== THE DATA ==

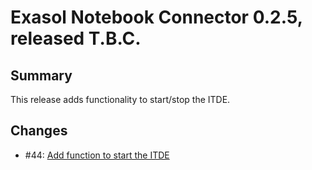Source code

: # Exasol Notebook Connector 0.2.5, released T.B.C.

## Summary

This release adds functionality to start/stop the ITDE.

## Changes

* #44: [Add function to start the ITDE](https://github.com/exasol/notebook-connector/issues/44)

===

AIM OF THE EXERCISE: Return exactly the lines of the listing that run from the one containing "This release adds" through the last, and no others.

RESULT OF THE EXERCISE:
This release adds functionality to start/stop the ITDE.

## Changes

* #44: [Add function to start the ITDE](https://github.com/exasol/notebook-connector/issues/44)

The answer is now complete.